__WHAT IS NEEDED__: For the entries below, count the lines that contain the word "KeywordTok" and reply with that number only.

Dataset records
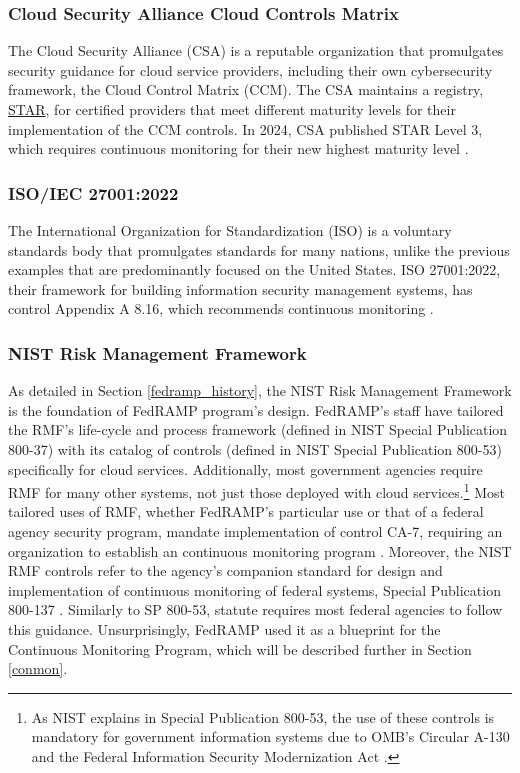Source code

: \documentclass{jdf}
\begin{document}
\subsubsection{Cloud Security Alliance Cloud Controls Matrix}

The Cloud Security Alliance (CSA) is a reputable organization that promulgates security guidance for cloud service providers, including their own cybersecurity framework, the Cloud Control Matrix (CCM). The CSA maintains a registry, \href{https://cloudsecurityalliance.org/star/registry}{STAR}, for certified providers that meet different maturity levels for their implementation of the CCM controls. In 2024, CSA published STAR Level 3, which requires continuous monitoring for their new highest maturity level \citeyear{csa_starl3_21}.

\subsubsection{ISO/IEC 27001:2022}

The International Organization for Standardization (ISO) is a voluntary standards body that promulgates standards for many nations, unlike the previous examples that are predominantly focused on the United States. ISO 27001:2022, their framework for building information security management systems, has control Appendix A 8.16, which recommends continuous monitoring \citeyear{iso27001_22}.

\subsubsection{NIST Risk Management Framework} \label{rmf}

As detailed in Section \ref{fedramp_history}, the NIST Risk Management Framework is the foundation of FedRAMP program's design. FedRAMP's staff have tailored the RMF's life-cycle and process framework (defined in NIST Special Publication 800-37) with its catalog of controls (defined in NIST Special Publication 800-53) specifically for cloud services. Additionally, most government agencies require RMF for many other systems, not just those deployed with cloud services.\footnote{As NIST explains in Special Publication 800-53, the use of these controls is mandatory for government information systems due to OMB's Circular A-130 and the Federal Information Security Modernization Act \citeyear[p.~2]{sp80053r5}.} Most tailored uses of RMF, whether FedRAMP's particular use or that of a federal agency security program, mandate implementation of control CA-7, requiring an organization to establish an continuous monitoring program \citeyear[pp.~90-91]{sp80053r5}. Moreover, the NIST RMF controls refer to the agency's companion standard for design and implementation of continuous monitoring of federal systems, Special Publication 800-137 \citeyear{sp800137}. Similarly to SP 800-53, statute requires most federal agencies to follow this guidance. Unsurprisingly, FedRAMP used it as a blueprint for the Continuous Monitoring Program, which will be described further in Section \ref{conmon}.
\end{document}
--
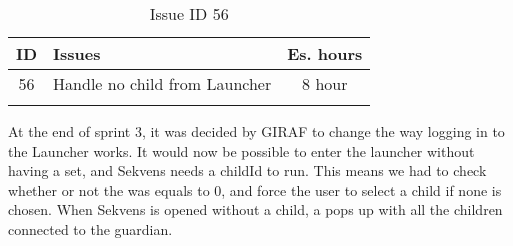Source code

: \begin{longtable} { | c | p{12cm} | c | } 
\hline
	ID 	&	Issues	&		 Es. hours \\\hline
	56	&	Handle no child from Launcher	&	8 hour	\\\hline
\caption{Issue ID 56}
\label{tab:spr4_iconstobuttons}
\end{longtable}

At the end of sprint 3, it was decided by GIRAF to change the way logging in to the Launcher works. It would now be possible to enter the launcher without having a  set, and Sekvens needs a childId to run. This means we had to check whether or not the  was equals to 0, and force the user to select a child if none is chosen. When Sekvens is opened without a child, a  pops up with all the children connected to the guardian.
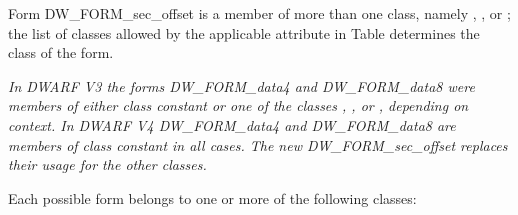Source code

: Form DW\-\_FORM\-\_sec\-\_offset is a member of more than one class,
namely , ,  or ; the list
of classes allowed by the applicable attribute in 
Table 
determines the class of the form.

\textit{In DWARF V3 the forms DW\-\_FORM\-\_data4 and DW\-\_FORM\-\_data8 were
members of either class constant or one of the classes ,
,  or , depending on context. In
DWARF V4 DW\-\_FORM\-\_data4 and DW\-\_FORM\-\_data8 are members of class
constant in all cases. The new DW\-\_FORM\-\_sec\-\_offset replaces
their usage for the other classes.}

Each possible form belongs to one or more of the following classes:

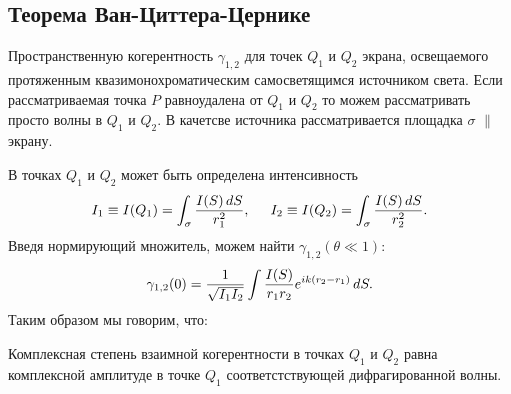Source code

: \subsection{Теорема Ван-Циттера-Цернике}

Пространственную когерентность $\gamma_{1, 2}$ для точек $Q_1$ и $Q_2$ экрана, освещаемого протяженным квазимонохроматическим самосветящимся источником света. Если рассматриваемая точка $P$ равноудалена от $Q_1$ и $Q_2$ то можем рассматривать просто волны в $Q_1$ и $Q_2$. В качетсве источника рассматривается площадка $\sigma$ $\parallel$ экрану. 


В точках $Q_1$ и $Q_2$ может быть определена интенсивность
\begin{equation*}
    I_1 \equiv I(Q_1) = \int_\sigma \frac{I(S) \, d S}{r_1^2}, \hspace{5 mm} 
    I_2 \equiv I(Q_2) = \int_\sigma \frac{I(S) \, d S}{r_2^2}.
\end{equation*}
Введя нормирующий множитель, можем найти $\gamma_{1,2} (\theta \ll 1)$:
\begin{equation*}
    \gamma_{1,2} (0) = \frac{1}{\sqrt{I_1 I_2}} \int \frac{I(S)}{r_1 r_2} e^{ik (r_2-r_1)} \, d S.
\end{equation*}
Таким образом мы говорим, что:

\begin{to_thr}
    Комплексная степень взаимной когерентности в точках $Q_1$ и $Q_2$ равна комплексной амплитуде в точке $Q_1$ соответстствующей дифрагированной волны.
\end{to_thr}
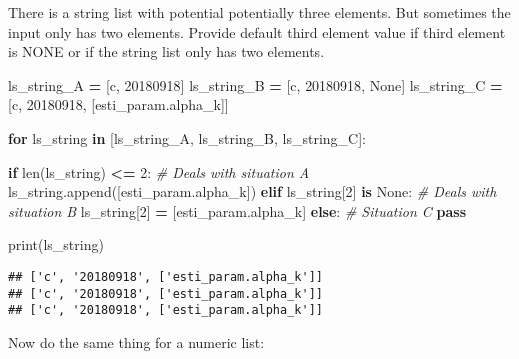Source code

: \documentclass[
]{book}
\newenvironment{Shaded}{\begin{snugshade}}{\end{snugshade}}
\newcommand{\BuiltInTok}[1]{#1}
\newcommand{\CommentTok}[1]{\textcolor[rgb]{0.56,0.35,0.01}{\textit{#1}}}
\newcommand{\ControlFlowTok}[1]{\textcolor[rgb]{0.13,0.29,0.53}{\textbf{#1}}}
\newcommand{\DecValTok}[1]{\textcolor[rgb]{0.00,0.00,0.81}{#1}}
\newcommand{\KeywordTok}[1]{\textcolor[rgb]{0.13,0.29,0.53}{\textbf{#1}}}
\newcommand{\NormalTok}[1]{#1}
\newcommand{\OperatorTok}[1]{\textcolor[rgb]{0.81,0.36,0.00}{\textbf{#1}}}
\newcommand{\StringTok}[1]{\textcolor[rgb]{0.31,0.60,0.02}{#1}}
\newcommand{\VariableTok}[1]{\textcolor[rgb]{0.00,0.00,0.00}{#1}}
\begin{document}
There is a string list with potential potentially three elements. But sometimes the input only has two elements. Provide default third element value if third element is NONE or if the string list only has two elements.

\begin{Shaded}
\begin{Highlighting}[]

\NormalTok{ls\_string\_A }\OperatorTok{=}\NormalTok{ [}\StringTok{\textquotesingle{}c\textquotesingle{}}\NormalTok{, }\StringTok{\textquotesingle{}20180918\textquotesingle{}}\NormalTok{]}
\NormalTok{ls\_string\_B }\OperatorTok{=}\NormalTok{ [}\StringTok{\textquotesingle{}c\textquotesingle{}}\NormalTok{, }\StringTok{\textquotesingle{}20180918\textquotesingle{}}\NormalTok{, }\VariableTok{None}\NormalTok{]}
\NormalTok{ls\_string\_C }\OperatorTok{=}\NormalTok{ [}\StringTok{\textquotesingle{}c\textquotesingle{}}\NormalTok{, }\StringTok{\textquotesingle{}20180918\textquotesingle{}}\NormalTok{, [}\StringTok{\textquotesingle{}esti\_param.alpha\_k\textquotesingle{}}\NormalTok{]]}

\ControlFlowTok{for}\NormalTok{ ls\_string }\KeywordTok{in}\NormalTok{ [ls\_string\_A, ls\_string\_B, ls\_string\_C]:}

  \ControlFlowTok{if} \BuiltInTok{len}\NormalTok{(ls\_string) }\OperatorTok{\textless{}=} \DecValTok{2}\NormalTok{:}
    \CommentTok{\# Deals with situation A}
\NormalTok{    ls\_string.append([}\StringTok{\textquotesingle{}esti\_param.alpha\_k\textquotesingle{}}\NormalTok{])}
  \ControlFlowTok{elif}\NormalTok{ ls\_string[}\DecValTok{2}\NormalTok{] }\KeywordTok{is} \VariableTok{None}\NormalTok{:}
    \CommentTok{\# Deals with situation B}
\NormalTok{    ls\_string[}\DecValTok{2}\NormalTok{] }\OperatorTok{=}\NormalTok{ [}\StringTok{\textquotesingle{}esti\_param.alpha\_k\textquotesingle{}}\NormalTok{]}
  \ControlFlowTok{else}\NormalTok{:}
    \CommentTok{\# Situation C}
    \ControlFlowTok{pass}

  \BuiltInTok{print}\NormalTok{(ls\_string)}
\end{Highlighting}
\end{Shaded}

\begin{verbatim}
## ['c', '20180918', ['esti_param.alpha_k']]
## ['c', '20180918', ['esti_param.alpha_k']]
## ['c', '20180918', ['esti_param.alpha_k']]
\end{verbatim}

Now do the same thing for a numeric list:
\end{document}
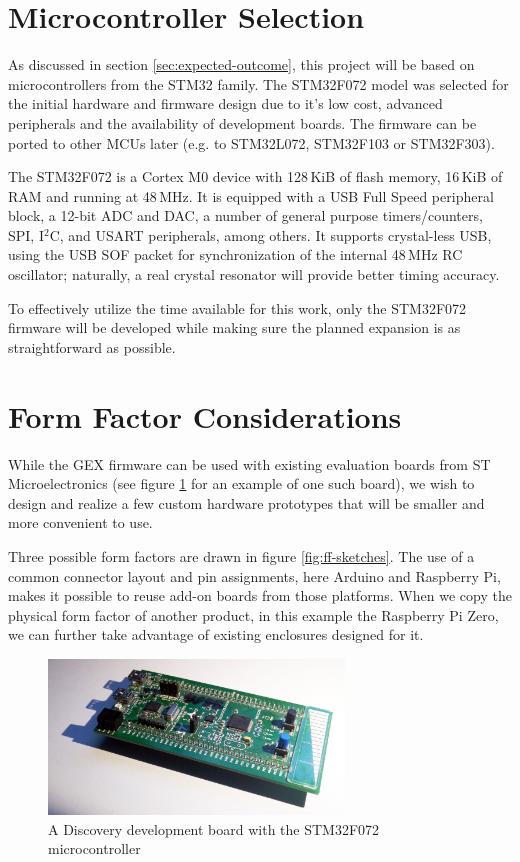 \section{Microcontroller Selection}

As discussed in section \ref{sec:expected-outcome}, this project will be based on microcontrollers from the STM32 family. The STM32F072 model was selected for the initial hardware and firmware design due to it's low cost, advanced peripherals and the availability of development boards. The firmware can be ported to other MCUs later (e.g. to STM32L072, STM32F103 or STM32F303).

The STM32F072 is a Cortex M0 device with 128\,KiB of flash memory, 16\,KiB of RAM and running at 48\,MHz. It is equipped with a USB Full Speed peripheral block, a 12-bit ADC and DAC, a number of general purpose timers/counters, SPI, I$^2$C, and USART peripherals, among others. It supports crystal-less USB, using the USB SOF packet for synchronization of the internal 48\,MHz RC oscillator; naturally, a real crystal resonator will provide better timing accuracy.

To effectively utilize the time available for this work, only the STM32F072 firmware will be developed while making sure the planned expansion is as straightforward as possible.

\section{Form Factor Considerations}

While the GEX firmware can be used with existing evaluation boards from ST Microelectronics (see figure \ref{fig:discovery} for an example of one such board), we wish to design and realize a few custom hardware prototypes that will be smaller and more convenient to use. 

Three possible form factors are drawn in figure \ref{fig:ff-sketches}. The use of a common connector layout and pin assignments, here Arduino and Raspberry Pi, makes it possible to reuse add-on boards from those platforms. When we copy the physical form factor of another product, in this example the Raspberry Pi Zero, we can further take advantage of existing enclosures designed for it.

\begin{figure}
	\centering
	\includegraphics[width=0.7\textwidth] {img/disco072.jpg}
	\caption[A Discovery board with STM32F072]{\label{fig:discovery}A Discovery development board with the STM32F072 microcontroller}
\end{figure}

__REPLY__: 3